▶ _Work to complete_: Word for word, transcribe the data below from the line with "- **security:scan**: Comprehensive" to the line with "#### **🎯 Quality Gate Integration**", keeping both of those lines.
::: Data shown
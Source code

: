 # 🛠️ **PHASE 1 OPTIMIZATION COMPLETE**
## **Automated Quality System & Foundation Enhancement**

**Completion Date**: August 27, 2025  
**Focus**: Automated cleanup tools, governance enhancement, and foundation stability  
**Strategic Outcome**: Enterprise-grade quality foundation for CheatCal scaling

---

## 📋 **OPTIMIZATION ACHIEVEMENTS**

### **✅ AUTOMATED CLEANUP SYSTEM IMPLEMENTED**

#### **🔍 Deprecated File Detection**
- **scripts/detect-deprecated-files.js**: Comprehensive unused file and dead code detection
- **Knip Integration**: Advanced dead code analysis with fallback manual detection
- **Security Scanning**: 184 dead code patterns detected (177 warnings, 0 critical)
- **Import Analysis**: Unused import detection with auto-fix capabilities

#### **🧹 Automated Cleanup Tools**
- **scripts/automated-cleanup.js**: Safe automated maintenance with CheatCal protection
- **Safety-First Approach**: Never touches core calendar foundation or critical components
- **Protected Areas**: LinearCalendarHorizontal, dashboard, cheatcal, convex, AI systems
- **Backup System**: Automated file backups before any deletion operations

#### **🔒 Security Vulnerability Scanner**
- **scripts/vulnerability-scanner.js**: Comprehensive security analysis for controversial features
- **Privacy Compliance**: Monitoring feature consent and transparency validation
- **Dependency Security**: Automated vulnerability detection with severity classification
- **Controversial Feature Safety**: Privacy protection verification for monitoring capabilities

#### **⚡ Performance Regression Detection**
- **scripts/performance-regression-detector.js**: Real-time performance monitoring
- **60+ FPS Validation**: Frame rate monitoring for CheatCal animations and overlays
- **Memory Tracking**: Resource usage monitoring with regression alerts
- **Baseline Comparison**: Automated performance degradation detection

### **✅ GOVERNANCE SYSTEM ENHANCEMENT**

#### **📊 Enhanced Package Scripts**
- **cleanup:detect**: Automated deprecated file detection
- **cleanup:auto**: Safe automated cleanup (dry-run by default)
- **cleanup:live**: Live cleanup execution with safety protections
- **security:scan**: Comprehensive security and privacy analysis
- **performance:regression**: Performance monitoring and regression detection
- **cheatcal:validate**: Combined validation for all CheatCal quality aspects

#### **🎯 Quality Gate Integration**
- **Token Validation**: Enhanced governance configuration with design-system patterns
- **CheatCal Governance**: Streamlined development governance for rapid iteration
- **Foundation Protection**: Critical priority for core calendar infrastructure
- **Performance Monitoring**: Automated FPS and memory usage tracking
::::::
▶ _Your response_:
- **security:scan**: Comprehensive security and privacy analysis
- **performance:regression**: Performance monitoring and regression detection
- **cheatcal:validate**: Combined validation for all CheatCal quality aspects

#### **🎯 Quality Gate Integration**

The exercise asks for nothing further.